Le Vin de paille Jean Bourdy 1921 que j’ai inséré à la fin du dîner est pour moi comme un bonbon délicieux, évocateur de fruits bruns et de raisins secs. Il est élégant, sans force excessive, et ponctue très bien le parcours que nous avons fait.

Quand je demande que l’on vote, comme à chaque fin de dîner, l’opposition est unanime car l’exercice est jugé trop difficile devant les vignerons eux-mêmes. Je sens que cet exercice modifierait l’ambiance aussi nous ne votons pas. Comment vais-je faire pour archiver ce dîner s’il n’y a pas de vote ? J’en risque un, fait le lendemain : 1 – La Tâche Domaine de la Romanée Conti 1962, 2 – Château de Fargues 1947, 3 – Champagne Dom Pérignon Œnothèque magnum 1973, 4 – Corton Clos Rognet Méo-Camuzet 1959. Je n’ai pas inclus le Pommard 1929 que j’avais mis en première place l’an dernier, car ce vote fait le lendemain ne doit pas inclure mes vins, et je suis heureux de mettre en évidence des vins brillants parmi les vins exceptionnels que nous avons bus hier soir. Ces votes, comme je l’ai maintes fois dit, ne portent pas sur la valeur qualitative intrinsèque de chaque vin mais sur le plaisir de l’instant qu’ils ont créé.

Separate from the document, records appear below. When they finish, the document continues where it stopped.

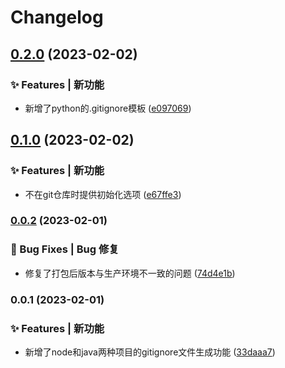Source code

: # Changelog

## [0.2.0](https://github.com/loclink/gig-cli/compare/v0.1.0...v0.2.0) (2023-02-02)


### ✨ Features | 新功能

* 新增了python的.gitignore模板 ([e097069](https://github.com/loclink/gig-cli/commit/e097069687b91e157d6d5d80d6d7c4ef22308f26))

## [0.1.0](https://github.com/loclink/gig-cli/compare/v0.0.2...v0.1.0) (2023-02-02)


### ✨ Features | 新功能

* 不在git仓库时提供初始化选项 ([e67ffe3](https://github.com/loclink/gig-cli/commit/e67ffe3d85bf2fd363e9ea170e6eddb4452c24a2))

### [0.0.2](https://github.com/loclink/gig-cli/compare/v0.0.1...v0.0.2) (2023-02-01)


### 🐛 Bug Fixes | Bug 修复

* 修复了打包后版本与生产环境不一致的问题 ([74d4e1b](https://github.com/loclink/gig-cli/commit/74d4e1b611d534f7f6f0b04e88f7dfb17029dba0))

### 0.0.1 (2023-02-01)


### ✨ Features | 新功能

* 新增了node和java两种项目的gitignore文件生成功能 ([33daaa7](https://github.com/loclink/gig-cli/commit/33daaa78f7ffc57898a8dafa61e7c7bdec751410))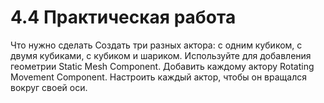 # 4.4 Практическая работа

Что нужно сделать
Создать три разных актора: с одним кубиком, с двумя кубиками, с кубиком и шариком. Используйте для добавления геометрии Static Mesh Component.
Добавить каждому актору Rotating Movement Component.
Настроить каждый актор, чтобы он вращался вокруг своей оси.
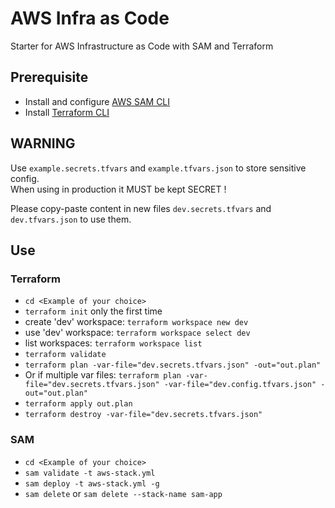 # AWS Infra as Code

Starter for AWS Infrastructure as Code with SAM and Terraform

## Prerequisite

- Install and configure [AWS SAM CLI](https://docs.aws.amazon.com/serverless-application-model/latest/developerguide/serverless-sam-cli-install.html)  
- Install [Terraform CLI](https://learn.hashicorp.com/tutorials/terraform/install-cli)  

## WARNING

Use `example.secrets.tfvars` and `example.tfvars.json` to store sensitive config.  
When using in production it MUST be kept SECRET !  

Please copy-paste content in new files `dev.secrets.tfvars` and `dev.tfvars.json` to use them.  

## Use

### Terraform

- `cd <Example of your choice>`  
- `terraform init` only the first time  
- create 'dev' workspace: `terraform workspace new dev`  
- use 'dev' workspace: `terraform workspace select dev`  
- list workspaces: `terraform workspace list`  
- `terraform validate`  
- `terraform plan -var-file="dev.secrets.tfvars.json" -out="out.plan"`  
- Or if multiple var files: `terraform plan -var-file="dev.secrets.tfvars.json" -var-file="dev.config.tfvars.json" -out="out.plan"`  
- `terraform apply out.plan`  
- `terraform destroy -var-file="dev.secrets.tfvars.json"`

### SAM

- `cd <Example of your choice>`  
- `sam validate -t aws-stack.yml`  
- `sam deploy -t aws-stack.yml -g`  
- `sam delete` or `sam delete --stack-name sam-app`
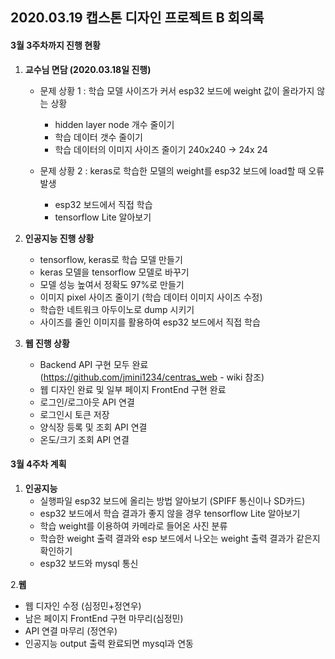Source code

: ## 2020.03.19 캡스톤 디자인 프로젝트 B 회의록

#### 3월 3주차까지 진행 현황

1. **교수님 면담 (2020.03.18일 진행)**

   - 문제 상황 1 : 학습 모델 사이즈가 커서 esp32 보드에 weight 값이 올라가지 않는 상황

     <Solution>

     	- hidden layer node 개수 줄이기
     	- 학습 데이터 갯수 줄이기
     	- 학습 데이터의 이미지 사이즈 줄이기 240x240 -> 24x 24

     

   - 문제 상황 2 : keras로 학습한 모델의 weight를 esp32 보드에 load할 때 오류 발생

     <Solution>

     - esp32 보드에서 직접 학습
     - tensorflow Lite 알아보기

     

2. **인공지능 진행 상황**

   	- tensorflow, keras로 학습 모델 만들기
   	- keras 모델을 tensorflow 모델로 바꾸기
   	- 모델 성능 높여서 정확도 97%로 만들기
   	- 이미지 pixel 사이즈 줄이기 (학습 데이터 이미지 사이즈 수정)
   	- 학습한 네트워크 아두이노로 dump 시키기
   	- 사이즈를 줄인 이미지를 활용하여 esp32 보드에서 직접 학습



3. **웹 진행 상황**
   - Backend API 구현 모두 완료 (https://github.com/jmini1234/centras_web - wiki 참조)
   - 웹 디자인 완료 및 일부 페이지 FrontEnd 구현 완료
   - 로그인/로그아웃 API 연결
   - 로그인시 토큰 저장
   - 양식장 등록 및 조회 API 연결
   - 온도/크기 조회 API 연결



#### 3월 4주차 계획

1. **인공지능**
   - 실행파일 esp32 보드에 올리는 방법 알아보기 (SPIFF 통신이나 SD카드)
   - esp32 보드에서 학습 결과가 좋지 않을 경우 tensorflow Lite 알아보기
   - 학습 weight를 이용하여 카메라로 들어온 사진 분류
   - 학습한 weight 출력 결과와 esp 보드에서 나오는 weight 출력 결과가 같은지 확인하기
   - esp32 보드와 mysql 통신
   
   
   
2.**웹**
   - 웹 디자인 수정 (심정민+정연우)
   - 남은 페이지 FrontEnd 구현 마무리(심정민)
   - API 연결 마무리 (정연우)
   - 인공지능 output 출력 완료되면 mysql과 연동	
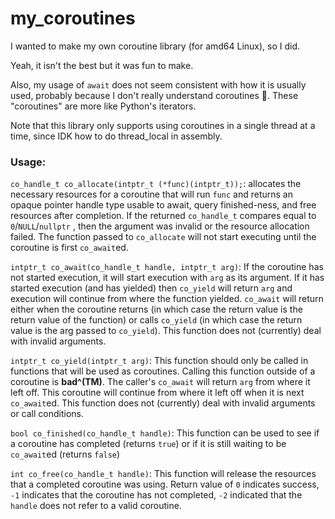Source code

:# my_coroutines
I wanted to make my own coroutine library (for amd64 Linux), so I did.

Yeah, it isn't the best but it was fun to make.

Also, my usage of `await` does not seem consistent with how it is usually used, probably because I don't really understand coroutines 🤷‍. These "coroutines" are more like Python's iterators.

Note that this library only supports using coroutines in a single thread at a time, since IDK how to do thread_local in assembly.

### Usage:

`co_handle_t co_allocate(intptr_t (*func)(intptr_t));`: allocates the necessary resources for a coroutine that will run `func` and returns an opaque pointer handle type usable to await, query finished-ness, and free resources after completion. If the returned `co_handle_t` compares equal to `0`/`NULL`/`nullptr` , then the argument was invalid or the resource allocation failed.
The function passed to `co_allocate` will not start executing until the coroutine is first `co_await`ed.

`intptr_t co_await(co_handle_t handle, intptr_t arg)`: If the coroutine has not started execution, it will start execution with `arg` as its argument. If it has started execution (and has yielded) then `co_yield` will return `arg` and execution will continue from where the function yielded. `co_await` will return either when the coroutine returns (in which case the return value is the return value of the function) or calls `co_yield` (in which case the return value is the arg passed to `co_yield`). This function does not (currently) deal with invalid arguments.

`intptr_t co_yield(intptr_t arg)`: This function should only be called in functions that will be used as coroutines. Calling this function outside of a coroutine is **bad^(TM)**. The caller's `co_await` will return `arg` from where it left off. This coroutine will continue from where it left off when it is next `co_await`ed. This function does not (currently) deal with invalid arguments or call conditions.

`bool co_finished(co_handle_t handle)`: This function can be used to see if a coroutine has completed (returns `true`) or if it is still waiting to be `co_await`ed (returns `false`)


`int co_free(co_handle_t handle)`: This function will release the resources that a completed coroutine was using. Return value of `0` indicates success, `-1` indicates that the coroutine has not completed, `-2` indicated that the `handle` does not refer to a valid coroutine.
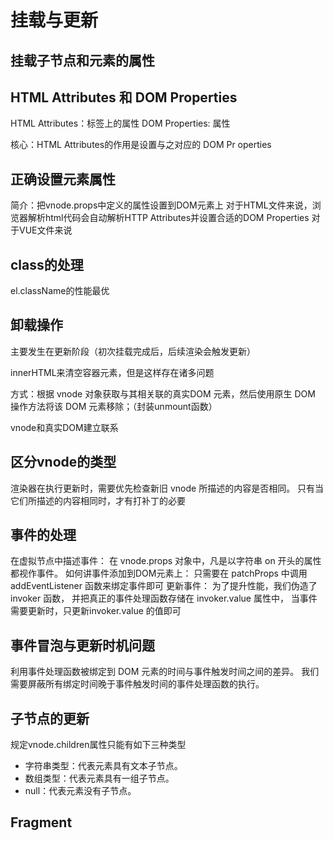 # 挂载与更新
## 挂载子节点和元素的属性
## HTML Attributes 和 DOM Properties
HTML Attributes：标签上的属性
DOM Properties: 属性

核心：HTML Attributes的作用是设置与之对应的 DOM Pr operties 

## 正确设置元素属性
简介：把vnode.props中定义的属性设置到DOM元素上
对于HTML文件来说，浏览器解析html代码会自动解析HTTP Attributes并设置合适的DOM Properties
对于VUE文件来说

## class的处理
el.className的性能最优

## 卸载操作
主要发生在更新阶段（初次挂载完成后，后续渲染会触发更新）

innerHTML来清空容器元素，但是这样存在诸多问题

方式：根据 vnode 对象获取与其相关联的真实DOM 元素，然后使用原生 DOM 操作方法将该 DOM 元素移除；（封装unmount函数）

vnode和真实DOM建立联系

## 区分vnode的类型
渲染器在执行更新时，需要优先检查新旧 vnode 所描述的内容是否相同。
只有当它们所描述的内容相同时，才有打补丁的必要
## 事件的处理
在虚拟节点中描述事件：
    在 vnode.props 对象中，凡是以字符串 on 开头的属性都视作事件。
如何讲事件添加到DOM元素上：
    只需要在 patchProps 中调用 addEventListener 函数来绑定事件即可
更新事件：
    为了提升性能，我们伪造了 invoker 函数，
    并把真正的事件处理函数存储在 invoker.value 属性中，
    当事件需要更新时，只更新invoker.value 的值即可
## 事件冒泡与更新时机问题
利用事件处理函数被绑定到 DOM 元素的时间与事件触发时间之间的差异。
我们需要屏蔽所有绑定时间晚于事件触发时间的事件处理函数的执行。
## 子节点的更新
规定vnode.children属性只能有如下三种类型
- 字符串类型：代表元素具有文本子节点。
- 数组类型：代表元素具有一组子节点。
- null：代表元素没有子节点。
## Fragment
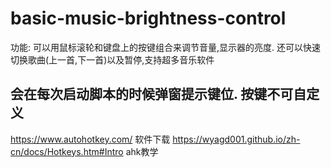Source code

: # basic-music-brightness-control
功能:
可以用鼠标滚轮和键盘上的按键组合来调节音量,显示器的亮度.
还可以快速切换歌曲(上一首,下一首)以及暂停,支持超多音乐软件

会在每次启动脚本的时候弹窗提示键位.
按键不可自定义
---
https://www.autohotkey.com/ 软件下载
https://wyagd001.github.io/zh-cn/docs/Hotkeys.htm#Intro ahk教学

Chacun des vignerons était heureux de se retrouver avec ses pairs, Bipin Desai était ravi de se voir fêté par une si prestigieuse assemblée. Il eut à mon égard des mots de reconnaissance qui m’ont particulièrement touché, car je considère Bipin comme l’un des plus grands  ambassadeurs du monde des vins anciens. La brigade du restaurant Laurent ausculte toujours les convives qui sortent de la salle. Ils m’ont confirmé que chacun semblait heureux, réjoui, prêt à recommencer un dîner aussi magnifique. Tous ont vanté le talent d’Alain Pégouret, le service efficace de Denis et de tout le personnel de ce restaurant, sans doute le plus attachant de tout Paris. Une anecdote pour finir : le chef d’Etat Kadhafi avait envoyé ce matin un de ses conseillers pour occuper ce soir la totalité du restaurant Laurent, en promettant d’indemniser tous les clients, quel qu’en soit le prix. Merci Philippe et Patrick de l’avoir renvoyé sous sa tente, car nous aurions perdu un moment irremplaçable de nos vies.